Now, trailing in the series two games to none, Florida might need Verhaeghe — who scored three winning goals against Washington, including two in overtime — more than ever.
A game-time decision for Game 2 against the Lightning with an unspecified injury, he was quiet in the first two games of this series, with no points and just three shots on goal, including none in Game 2, while averaging 18:13 of ice time.
Verhaeghe said he knew he wasn’t going to be handed a larger role when he joined the Panthers. It was something he was going to have to earn every day.

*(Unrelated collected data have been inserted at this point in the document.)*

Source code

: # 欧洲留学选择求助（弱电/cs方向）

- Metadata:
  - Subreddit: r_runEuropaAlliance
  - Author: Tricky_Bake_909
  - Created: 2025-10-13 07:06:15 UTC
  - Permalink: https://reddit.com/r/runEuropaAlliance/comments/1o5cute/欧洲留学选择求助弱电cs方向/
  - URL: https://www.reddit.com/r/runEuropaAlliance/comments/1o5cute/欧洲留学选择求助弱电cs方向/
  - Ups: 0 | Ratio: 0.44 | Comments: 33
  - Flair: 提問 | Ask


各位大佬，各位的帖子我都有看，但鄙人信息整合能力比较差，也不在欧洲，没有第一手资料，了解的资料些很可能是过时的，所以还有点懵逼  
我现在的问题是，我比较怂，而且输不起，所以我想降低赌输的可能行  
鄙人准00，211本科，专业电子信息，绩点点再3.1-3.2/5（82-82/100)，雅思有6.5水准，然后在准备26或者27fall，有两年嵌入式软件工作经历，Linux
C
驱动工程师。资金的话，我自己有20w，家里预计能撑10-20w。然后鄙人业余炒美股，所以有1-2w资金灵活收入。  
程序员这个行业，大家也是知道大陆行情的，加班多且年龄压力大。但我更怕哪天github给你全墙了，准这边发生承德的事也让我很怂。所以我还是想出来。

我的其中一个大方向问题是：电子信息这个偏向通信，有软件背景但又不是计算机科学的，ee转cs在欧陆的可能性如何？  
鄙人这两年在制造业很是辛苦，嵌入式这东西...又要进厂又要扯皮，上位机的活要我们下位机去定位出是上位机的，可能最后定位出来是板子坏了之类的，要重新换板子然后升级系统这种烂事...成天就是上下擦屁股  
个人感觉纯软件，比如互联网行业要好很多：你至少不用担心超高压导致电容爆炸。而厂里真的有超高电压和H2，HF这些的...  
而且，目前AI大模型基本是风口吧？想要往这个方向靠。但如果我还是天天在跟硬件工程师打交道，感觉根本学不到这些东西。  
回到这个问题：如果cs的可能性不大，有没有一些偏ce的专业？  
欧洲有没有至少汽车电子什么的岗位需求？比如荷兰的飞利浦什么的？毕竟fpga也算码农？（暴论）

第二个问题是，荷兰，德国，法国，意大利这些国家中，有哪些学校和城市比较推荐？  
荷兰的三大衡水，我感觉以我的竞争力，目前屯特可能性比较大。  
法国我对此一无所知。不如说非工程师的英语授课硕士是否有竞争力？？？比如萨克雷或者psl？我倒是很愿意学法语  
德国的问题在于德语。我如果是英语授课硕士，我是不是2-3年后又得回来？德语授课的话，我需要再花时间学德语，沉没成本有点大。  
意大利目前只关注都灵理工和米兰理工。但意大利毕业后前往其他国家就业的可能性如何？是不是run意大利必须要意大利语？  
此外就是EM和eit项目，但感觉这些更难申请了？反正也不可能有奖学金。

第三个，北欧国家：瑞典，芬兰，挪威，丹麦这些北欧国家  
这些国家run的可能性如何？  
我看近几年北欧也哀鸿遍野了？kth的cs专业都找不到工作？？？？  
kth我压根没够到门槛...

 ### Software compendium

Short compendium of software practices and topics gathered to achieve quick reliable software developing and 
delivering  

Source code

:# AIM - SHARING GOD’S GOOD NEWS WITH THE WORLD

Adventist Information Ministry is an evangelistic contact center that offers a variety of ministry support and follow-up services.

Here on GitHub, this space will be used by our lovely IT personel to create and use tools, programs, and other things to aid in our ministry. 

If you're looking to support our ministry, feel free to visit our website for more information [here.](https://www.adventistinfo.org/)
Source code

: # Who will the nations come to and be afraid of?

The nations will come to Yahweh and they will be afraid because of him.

“You kind of have to earn your opportunity everywhere you go,” he said. “Like with Tampa, it’s a little different, but I got here and just kind of did everything I can to try and have a role on the team and kind of embraced it.”
Verhaeghe’s former Lightning teammates aren’t surprised by his success in Sunrise.
“When you get to this level, a lot of it has to do with opportunity,” captain Steven Stamkos said. “And you look at some guys, you know, like a (Golden Knights and former Lightning forward) Jonathan Marchessault, like a Carter Verhaeghe, I mean, those guys have turned into really, really good players in this league, and the timing that they came into our roster, maybe it didn’t fit for them.
“It doesn’t necessarily mean they weren’t going to be the players that they are now, but you have to give them credit, too. They’ve stuck with it, and Carter’s become a great, great player.”
Said Lightning coach Jon Cooper, “Great success story. You cheer for guys like Carter. … Now he’s being rewarded for (his work), and I’m really happy for him.”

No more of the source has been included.